HOW TO COMPLETE THIS TASK >>
Report all lines from the entries below in which "description" appears.
- Opening Delimiter -
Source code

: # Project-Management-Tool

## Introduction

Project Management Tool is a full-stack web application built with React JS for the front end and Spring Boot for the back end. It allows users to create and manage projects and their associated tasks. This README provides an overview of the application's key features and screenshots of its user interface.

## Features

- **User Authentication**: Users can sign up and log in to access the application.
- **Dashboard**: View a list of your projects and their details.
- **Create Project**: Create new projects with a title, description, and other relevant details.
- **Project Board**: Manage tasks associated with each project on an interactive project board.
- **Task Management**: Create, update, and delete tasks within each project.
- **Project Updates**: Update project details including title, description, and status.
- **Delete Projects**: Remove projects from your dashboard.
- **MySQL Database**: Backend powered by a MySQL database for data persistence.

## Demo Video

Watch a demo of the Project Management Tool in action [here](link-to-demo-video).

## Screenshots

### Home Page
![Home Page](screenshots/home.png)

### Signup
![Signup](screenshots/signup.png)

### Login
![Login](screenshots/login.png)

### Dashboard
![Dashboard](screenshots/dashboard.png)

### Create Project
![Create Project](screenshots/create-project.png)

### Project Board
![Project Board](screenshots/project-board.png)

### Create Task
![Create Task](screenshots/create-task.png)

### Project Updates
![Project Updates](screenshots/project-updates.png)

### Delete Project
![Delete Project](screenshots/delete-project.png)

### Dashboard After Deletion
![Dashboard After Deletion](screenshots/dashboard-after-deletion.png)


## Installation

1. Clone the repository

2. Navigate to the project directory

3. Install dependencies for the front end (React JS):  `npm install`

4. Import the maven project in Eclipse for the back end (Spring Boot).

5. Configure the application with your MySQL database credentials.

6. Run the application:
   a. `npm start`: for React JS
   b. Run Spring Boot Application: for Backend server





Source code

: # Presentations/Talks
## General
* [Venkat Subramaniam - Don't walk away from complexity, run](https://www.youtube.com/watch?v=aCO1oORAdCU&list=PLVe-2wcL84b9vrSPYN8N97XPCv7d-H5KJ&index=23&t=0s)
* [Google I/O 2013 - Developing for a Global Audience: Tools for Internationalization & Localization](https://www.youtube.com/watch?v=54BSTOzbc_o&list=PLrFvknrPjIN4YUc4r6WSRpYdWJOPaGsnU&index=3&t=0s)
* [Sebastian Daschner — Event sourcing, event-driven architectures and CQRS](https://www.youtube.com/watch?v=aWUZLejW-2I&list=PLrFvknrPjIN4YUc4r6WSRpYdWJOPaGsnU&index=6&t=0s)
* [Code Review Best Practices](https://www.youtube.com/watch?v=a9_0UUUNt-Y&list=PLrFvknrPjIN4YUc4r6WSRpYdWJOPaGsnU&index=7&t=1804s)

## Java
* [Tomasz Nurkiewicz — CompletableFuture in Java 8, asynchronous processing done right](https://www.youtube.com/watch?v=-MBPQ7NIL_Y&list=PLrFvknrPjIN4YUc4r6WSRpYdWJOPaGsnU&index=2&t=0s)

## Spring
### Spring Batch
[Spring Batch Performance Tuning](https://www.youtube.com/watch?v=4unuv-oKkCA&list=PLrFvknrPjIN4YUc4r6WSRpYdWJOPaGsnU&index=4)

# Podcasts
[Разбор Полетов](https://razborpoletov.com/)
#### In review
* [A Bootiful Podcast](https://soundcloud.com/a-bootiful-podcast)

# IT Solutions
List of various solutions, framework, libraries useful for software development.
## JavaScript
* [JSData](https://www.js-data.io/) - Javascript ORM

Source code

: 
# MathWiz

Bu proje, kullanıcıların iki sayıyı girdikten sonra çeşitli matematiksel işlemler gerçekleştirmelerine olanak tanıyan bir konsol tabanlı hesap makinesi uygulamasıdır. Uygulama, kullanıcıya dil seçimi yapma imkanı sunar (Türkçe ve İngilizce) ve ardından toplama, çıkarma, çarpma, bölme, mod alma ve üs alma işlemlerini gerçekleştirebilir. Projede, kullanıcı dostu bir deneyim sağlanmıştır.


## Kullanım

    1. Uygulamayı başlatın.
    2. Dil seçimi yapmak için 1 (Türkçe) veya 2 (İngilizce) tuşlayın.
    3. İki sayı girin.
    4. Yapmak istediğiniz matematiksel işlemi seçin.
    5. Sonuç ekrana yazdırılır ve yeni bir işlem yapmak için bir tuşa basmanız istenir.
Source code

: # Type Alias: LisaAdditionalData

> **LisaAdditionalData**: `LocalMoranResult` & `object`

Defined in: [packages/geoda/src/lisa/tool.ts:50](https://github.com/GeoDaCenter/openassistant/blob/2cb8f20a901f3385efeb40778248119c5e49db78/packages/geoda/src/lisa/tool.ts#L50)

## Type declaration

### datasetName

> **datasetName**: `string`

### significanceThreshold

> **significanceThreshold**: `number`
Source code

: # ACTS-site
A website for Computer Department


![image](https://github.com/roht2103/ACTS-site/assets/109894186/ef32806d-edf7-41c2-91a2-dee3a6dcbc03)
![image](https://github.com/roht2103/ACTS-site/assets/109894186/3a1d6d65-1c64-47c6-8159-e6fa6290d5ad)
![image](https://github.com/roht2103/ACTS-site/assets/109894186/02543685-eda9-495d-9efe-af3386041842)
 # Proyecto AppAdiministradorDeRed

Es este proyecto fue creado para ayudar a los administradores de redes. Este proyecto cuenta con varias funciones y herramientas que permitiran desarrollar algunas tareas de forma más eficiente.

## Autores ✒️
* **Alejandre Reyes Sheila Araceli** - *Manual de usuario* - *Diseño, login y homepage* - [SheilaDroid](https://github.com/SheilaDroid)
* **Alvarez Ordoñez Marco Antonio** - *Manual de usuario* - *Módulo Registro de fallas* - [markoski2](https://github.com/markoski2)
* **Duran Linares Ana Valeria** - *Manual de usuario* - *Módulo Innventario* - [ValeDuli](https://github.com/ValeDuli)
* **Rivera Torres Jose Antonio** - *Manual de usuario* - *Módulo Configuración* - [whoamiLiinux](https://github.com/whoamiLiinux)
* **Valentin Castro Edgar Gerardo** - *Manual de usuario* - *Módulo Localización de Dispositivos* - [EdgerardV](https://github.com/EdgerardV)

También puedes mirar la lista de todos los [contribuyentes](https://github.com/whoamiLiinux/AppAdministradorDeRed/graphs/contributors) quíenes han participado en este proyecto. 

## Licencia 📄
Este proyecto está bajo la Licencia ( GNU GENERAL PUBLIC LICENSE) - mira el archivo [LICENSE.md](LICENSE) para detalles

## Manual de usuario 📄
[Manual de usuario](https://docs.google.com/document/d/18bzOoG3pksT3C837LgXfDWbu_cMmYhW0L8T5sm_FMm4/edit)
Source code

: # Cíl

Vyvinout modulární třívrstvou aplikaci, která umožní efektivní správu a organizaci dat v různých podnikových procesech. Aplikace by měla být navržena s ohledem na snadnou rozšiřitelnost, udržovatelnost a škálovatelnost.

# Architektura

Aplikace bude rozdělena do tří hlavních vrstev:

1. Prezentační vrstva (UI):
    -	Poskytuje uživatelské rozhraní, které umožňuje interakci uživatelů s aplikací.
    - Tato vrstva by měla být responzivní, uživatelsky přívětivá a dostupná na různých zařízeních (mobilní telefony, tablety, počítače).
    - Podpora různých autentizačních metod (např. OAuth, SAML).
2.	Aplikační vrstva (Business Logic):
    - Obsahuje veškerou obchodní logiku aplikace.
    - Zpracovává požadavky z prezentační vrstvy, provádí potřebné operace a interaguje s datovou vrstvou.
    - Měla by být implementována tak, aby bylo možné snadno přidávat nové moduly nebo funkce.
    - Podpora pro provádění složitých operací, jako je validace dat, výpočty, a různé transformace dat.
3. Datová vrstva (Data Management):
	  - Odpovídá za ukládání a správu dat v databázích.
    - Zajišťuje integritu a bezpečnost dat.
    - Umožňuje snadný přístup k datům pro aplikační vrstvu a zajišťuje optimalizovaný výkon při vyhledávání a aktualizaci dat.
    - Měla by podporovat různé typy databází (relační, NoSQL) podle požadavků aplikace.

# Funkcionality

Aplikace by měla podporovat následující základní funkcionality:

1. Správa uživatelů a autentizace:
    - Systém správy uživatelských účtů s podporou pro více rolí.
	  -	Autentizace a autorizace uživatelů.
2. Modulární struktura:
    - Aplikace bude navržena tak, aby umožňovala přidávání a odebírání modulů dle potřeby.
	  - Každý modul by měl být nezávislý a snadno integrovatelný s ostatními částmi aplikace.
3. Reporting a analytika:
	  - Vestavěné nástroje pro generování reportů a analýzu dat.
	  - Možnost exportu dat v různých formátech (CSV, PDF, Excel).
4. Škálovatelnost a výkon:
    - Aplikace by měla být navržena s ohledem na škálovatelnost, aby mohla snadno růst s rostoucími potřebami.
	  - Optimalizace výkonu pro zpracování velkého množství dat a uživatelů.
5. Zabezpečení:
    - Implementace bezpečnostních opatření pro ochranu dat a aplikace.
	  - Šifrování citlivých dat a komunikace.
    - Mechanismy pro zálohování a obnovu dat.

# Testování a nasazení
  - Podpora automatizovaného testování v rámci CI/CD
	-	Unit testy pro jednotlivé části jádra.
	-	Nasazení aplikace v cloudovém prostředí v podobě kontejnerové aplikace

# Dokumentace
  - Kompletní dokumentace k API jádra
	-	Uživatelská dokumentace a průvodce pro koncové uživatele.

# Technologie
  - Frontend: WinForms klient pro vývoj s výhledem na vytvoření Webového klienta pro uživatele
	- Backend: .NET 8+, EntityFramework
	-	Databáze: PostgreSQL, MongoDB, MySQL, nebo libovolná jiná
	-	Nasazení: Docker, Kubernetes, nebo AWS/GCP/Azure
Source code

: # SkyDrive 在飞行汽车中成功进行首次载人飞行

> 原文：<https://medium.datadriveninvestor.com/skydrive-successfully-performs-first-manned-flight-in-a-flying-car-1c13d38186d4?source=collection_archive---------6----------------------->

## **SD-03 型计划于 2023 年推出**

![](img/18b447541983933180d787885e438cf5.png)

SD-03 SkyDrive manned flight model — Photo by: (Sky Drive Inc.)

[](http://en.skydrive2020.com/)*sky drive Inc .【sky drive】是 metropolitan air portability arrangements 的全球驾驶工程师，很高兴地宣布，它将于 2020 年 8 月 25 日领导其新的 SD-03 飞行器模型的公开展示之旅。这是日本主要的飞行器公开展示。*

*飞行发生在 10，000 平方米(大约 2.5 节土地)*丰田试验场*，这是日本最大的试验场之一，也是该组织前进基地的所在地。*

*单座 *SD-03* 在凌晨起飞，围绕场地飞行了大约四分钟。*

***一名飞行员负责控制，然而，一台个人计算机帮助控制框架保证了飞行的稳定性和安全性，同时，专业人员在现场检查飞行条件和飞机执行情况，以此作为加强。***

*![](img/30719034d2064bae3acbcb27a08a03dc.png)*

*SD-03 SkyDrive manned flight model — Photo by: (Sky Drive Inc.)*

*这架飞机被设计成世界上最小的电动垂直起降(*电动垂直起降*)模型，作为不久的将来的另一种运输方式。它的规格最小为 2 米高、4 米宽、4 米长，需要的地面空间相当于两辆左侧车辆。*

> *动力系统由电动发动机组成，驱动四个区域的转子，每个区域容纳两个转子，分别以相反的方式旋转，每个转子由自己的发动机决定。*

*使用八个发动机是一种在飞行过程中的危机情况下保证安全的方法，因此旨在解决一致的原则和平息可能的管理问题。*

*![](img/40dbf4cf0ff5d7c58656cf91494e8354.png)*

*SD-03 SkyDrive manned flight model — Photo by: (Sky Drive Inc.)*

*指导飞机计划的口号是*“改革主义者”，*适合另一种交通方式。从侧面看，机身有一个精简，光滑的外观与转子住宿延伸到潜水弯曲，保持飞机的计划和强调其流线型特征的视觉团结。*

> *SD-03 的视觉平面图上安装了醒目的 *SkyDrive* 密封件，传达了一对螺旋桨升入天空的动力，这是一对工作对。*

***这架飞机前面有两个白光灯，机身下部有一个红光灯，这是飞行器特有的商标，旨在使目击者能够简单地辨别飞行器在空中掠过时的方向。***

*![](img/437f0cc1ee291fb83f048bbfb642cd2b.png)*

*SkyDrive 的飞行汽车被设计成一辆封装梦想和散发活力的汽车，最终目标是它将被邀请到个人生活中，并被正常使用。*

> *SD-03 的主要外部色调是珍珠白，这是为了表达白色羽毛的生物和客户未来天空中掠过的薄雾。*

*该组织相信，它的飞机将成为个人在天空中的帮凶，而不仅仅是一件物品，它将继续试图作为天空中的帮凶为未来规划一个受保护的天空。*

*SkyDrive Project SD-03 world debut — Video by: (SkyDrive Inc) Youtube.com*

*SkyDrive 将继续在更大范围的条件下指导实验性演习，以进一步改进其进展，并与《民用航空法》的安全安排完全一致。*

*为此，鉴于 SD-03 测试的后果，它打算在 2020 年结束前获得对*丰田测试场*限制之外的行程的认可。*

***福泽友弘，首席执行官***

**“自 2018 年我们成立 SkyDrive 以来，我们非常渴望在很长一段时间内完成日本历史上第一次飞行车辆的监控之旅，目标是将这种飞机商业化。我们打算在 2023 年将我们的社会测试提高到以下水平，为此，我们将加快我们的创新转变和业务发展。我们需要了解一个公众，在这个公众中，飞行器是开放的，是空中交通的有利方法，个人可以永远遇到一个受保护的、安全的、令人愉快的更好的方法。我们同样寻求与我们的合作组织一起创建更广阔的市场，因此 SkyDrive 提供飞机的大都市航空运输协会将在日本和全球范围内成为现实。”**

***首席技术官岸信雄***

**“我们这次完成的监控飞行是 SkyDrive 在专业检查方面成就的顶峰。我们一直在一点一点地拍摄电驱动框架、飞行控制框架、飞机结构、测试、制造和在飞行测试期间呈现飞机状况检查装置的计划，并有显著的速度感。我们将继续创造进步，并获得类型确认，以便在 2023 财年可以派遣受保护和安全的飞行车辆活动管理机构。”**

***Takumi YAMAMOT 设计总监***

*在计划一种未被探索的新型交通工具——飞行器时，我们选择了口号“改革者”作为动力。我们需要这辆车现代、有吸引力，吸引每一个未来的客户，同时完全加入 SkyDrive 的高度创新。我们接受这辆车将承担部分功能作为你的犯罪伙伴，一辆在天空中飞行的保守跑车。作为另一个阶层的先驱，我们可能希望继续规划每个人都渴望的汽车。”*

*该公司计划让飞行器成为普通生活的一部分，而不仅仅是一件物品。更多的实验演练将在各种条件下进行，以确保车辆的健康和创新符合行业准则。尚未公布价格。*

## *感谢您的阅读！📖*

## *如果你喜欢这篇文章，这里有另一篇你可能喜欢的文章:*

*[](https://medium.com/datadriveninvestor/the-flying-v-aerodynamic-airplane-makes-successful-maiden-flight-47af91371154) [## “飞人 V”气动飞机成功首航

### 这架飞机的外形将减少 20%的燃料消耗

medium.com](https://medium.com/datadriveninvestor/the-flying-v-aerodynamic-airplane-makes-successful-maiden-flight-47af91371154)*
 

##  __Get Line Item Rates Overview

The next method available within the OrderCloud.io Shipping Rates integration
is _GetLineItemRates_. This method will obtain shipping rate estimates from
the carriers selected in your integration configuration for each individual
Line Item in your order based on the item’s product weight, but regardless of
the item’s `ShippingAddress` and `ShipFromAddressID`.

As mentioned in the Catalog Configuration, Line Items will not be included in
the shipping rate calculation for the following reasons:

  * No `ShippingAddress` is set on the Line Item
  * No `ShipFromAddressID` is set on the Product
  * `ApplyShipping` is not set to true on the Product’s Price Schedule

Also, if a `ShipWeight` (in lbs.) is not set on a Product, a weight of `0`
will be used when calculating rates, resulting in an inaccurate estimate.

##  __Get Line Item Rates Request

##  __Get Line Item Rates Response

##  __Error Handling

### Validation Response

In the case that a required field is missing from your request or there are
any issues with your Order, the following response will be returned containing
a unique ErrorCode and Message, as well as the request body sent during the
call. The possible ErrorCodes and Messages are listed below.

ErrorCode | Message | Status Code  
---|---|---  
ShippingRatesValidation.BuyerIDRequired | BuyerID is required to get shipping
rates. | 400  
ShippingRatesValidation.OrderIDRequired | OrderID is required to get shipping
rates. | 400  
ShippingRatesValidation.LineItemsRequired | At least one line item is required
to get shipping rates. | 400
- Closing Delimiter -
RESULT OF THE TASK >>
- **Create Project**: Create new projects with a title, description, and other relevant details.
- **Project Updates**: Update project details including title, description, and status.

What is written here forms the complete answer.